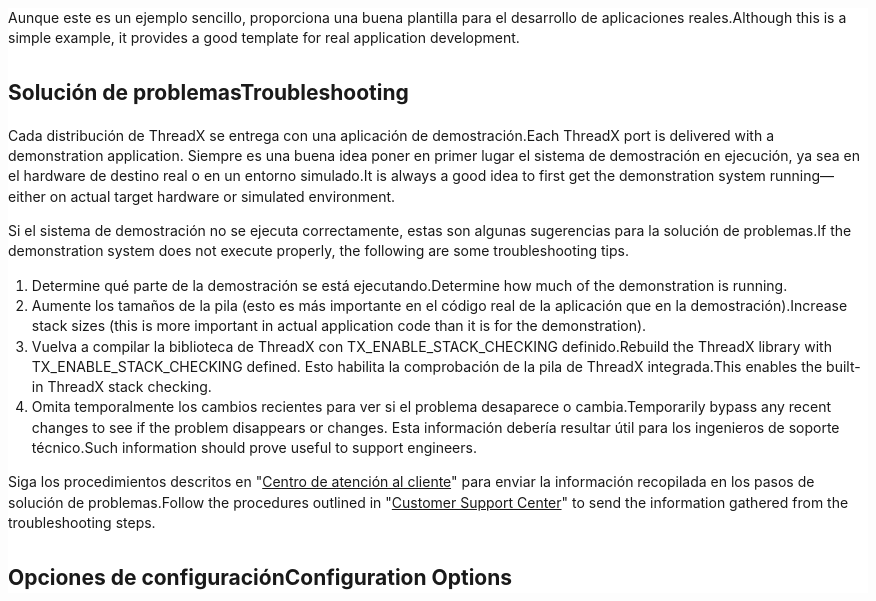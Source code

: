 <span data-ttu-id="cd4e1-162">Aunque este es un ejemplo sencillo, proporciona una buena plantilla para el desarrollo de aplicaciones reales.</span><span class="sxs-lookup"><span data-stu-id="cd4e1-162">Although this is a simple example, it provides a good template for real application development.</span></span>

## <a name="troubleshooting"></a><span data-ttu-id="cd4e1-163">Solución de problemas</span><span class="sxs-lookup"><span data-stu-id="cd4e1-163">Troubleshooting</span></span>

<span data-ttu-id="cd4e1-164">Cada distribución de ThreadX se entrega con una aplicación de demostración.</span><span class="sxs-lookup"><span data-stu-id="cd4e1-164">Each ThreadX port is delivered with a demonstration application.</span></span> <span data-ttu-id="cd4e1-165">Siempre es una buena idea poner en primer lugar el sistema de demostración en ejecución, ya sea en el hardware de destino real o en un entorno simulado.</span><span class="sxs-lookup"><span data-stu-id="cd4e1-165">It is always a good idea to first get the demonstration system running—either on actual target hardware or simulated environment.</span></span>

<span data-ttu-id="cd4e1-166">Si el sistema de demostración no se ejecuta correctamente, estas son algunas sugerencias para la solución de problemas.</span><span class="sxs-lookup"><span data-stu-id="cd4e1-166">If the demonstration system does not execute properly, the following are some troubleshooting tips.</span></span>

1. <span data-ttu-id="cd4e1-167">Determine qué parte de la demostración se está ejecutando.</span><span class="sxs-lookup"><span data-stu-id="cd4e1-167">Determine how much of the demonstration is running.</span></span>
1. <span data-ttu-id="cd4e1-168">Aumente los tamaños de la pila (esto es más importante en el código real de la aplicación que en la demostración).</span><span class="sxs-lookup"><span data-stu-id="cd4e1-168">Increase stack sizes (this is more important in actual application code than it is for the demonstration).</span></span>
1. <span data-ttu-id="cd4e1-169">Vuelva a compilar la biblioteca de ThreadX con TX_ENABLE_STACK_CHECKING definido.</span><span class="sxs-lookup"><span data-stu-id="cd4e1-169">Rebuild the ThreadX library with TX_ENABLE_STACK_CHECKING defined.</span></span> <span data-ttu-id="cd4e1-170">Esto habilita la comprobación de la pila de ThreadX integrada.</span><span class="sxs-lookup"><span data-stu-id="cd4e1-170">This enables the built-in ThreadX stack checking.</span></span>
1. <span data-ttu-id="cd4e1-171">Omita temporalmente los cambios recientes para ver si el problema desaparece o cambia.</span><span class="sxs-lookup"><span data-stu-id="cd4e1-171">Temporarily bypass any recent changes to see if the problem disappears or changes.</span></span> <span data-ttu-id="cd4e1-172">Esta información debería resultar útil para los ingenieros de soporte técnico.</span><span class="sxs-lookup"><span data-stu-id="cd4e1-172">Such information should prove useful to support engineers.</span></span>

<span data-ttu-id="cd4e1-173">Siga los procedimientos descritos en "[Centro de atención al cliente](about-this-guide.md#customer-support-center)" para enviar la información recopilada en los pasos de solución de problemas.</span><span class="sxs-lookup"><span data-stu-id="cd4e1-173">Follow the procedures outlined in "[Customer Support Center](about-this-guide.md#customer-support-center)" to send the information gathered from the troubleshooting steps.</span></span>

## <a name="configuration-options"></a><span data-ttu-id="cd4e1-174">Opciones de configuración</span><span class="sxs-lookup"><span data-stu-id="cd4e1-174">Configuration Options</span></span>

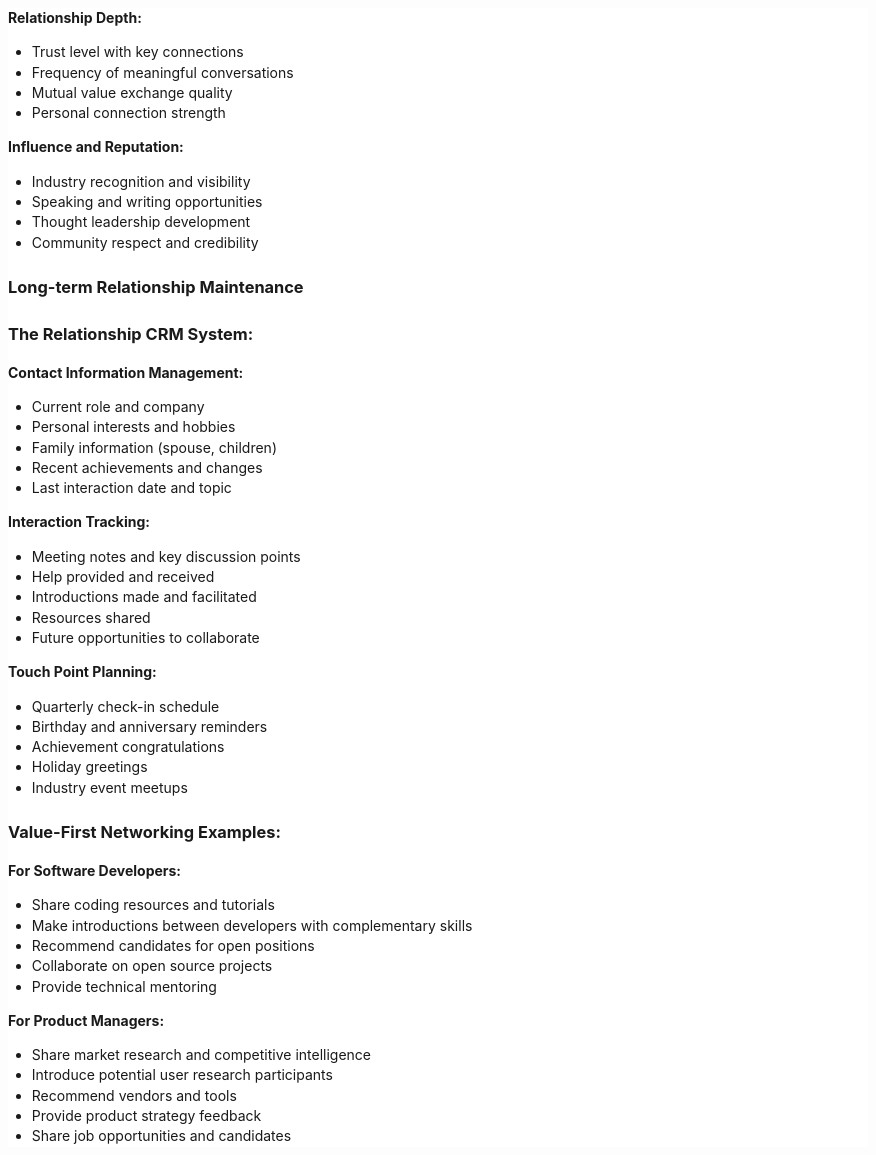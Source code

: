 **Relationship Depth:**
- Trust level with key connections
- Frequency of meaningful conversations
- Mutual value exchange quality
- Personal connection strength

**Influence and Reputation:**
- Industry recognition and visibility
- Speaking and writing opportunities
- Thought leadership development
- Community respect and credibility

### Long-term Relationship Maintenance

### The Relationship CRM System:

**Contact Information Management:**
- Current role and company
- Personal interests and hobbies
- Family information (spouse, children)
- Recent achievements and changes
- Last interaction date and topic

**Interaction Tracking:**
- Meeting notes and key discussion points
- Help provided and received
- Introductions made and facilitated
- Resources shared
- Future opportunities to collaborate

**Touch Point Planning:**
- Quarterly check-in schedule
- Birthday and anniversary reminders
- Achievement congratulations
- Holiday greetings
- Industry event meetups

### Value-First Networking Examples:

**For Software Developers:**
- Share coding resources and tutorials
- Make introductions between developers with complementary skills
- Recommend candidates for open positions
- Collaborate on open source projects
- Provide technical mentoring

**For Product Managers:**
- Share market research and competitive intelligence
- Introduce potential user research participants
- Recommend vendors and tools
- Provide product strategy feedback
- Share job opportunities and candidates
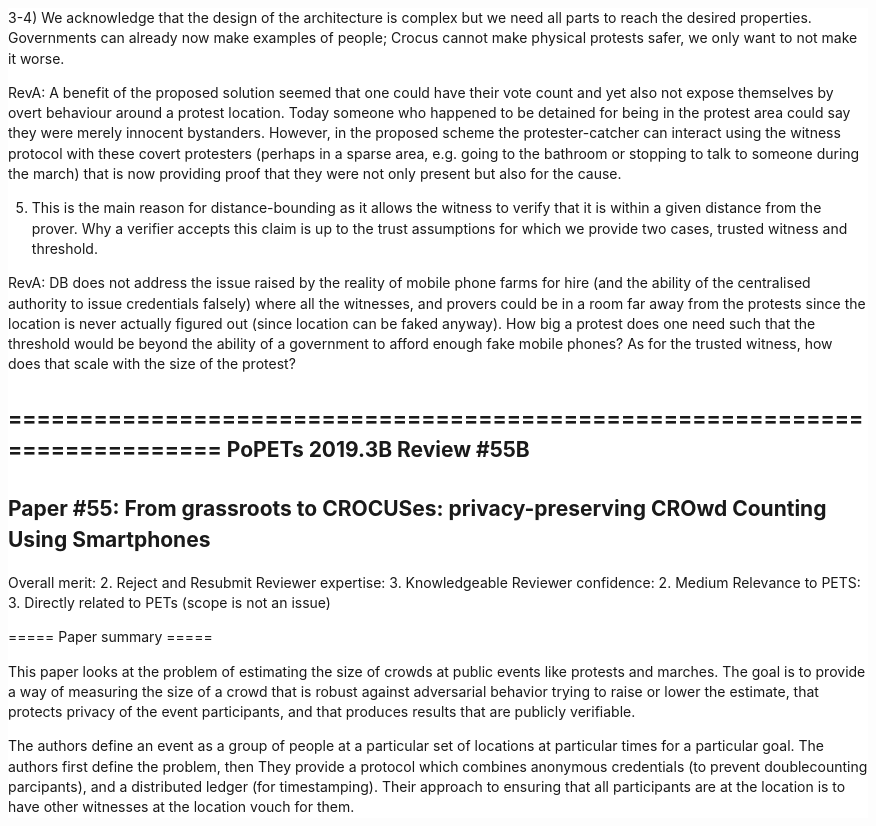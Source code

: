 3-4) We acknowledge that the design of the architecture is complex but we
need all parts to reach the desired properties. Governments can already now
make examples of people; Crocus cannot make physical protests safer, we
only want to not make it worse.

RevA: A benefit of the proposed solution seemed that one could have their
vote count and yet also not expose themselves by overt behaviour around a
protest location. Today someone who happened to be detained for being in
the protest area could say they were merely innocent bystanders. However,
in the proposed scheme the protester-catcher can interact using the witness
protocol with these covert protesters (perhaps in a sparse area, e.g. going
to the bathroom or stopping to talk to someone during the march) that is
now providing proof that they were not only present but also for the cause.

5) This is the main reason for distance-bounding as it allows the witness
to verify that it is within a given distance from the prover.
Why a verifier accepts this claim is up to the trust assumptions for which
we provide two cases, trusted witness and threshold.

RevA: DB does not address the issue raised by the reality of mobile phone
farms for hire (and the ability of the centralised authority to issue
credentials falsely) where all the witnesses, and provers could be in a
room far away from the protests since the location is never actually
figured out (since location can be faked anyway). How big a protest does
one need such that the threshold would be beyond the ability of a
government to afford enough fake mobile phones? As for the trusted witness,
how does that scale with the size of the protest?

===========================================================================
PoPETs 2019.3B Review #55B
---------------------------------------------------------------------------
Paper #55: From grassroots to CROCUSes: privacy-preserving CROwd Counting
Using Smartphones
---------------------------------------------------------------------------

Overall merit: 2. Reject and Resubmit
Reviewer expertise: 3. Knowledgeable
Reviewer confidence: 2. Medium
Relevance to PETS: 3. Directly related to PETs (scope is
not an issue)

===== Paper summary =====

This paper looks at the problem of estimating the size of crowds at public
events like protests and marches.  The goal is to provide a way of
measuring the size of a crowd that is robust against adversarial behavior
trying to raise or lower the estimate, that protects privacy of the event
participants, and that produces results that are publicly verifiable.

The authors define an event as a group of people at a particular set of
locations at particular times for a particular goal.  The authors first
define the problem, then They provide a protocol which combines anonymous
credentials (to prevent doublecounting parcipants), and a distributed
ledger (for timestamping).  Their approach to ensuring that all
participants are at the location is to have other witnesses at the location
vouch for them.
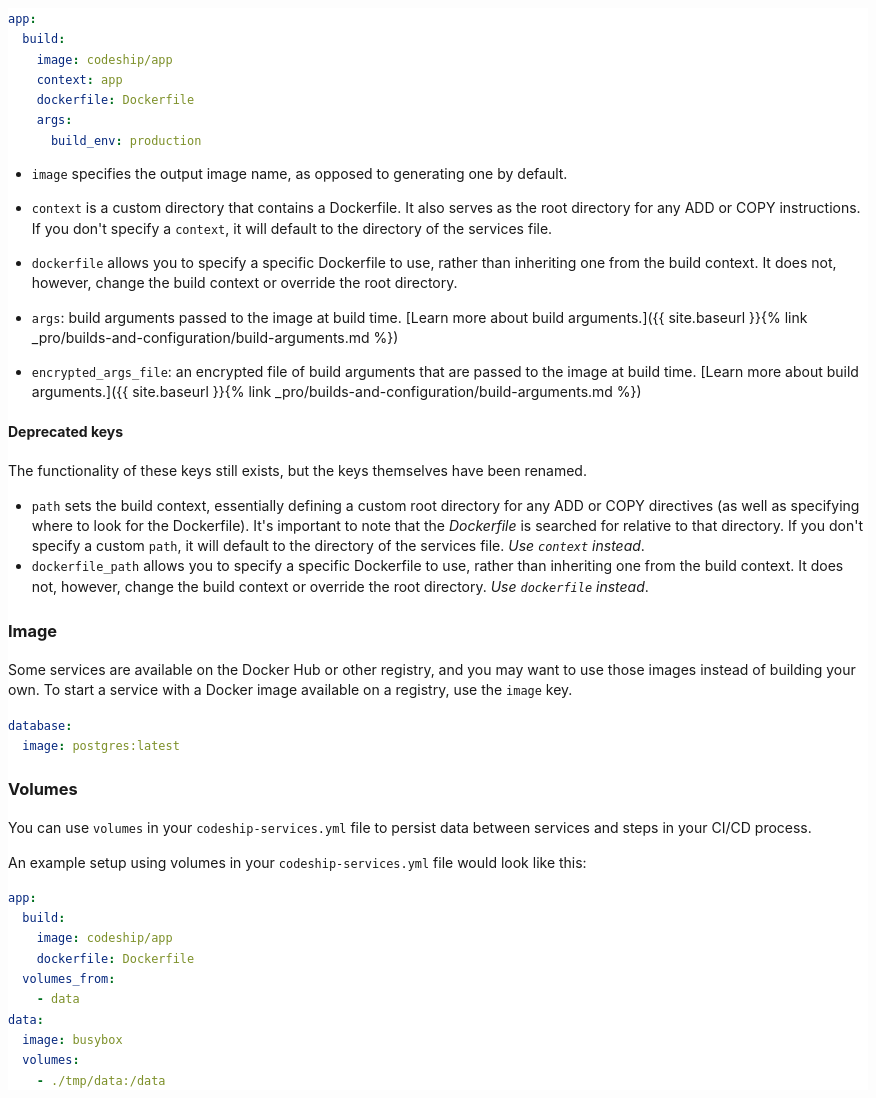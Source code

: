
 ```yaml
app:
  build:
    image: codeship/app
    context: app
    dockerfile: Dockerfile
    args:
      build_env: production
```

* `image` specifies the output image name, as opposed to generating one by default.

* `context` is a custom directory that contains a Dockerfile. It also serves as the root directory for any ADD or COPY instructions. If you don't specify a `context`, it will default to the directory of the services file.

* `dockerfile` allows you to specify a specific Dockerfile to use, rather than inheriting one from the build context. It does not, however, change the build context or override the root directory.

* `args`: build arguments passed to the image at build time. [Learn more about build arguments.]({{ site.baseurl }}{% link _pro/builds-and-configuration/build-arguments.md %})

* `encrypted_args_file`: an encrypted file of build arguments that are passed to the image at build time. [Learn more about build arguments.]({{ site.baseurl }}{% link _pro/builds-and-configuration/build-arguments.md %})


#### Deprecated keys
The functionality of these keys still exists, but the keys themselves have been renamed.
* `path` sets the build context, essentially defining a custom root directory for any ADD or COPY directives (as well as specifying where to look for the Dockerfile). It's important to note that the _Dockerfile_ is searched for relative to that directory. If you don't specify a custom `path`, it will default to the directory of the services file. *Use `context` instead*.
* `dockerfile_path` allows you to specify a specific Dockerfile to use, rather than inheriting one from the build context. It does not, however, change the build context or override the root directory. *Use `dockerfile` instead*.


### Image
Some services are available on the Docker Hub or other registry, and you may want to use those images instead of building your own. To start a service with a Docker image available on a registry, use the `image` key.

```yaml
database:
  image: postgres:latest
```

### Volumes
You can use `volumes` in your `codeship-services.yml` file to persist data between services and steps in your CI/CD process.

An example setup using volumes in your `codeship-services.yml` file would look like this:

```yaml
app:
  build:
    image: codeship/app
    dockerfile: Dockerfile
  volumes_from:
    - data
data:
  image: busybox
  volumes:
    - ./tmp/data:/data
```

# Action item
Print exactly the lines running from the start of the entries above to the line with "for the demonstration).</span></span>", both included; leave out any pictures.

# Written response
Source code

: <span data-ttu-id="cd4e1-162">Aunque este es un ejemplo sencillo, proporciona una buena plantilla para el desarrollo de aplicaciones reales.</span><span class="sxs-lookup"><span data-stu-id="cd4e1-162">Although this is a simple example, it provides a good template for real application development.</span></span>

## <a name="troubleshooting"></a><span data-ttu-id="cd4e1-163">Solución de problemas</span><span class="sxs-lookup"><span data-stu-id="cd4e1-163">Troubleshooting</span></span>

<span data-ttu-id="cd4e1-164">Cada distribución de ThreadX se entrega con una aplicación de demostración.</span><span class="sxs-lookup"><span data-stu-id="cd4e1-164">Each ThreadX port is delivered with a demonstration application.</span></span> <span data-ttu-id="cd4e1-165">Siempre es una buena idea poner en primer lugar el sistema de demostración en ejecución, ya sea en el hardware de destino real o en un entorno simulado.</span><span class="sxs-lookup"><span data-stu-id="cd4e1-165">It is always a good idea to first get the demonstration system running—either on actual target hardware or simulated environment.</span></span>

<span data-ttu-id="cd4e1-166">Si el sistema de demostración no se ejecuta correctamente, estas son algunas sugerencias para la solución de problemas.</span><span class="sxs-lookup"><span data-stu-id="cd4e1-166">If the demonstration system does not execute properly, the following are some troubleshooting tips.</span></span>

1. <span data-ttu-id="cd4e1-167">Determine qué parte de la demostración se está ejecutando.</span><span class="sxs-lookup"><span data-stu-id="cd4e1-167">Determine how much of the demonstration is running.</span></span>
1. <span data-ttu-id="cd4e1-168">Aumente los tamaños de la pila (esto es más importante en el código real de la aplicación que en la demostración).</span><span class="sxs-lookup"><span data-stu-id="cd4e1-168">Increase stack sizes (this is more important in actual application code than it is for the demonstration).</span></span>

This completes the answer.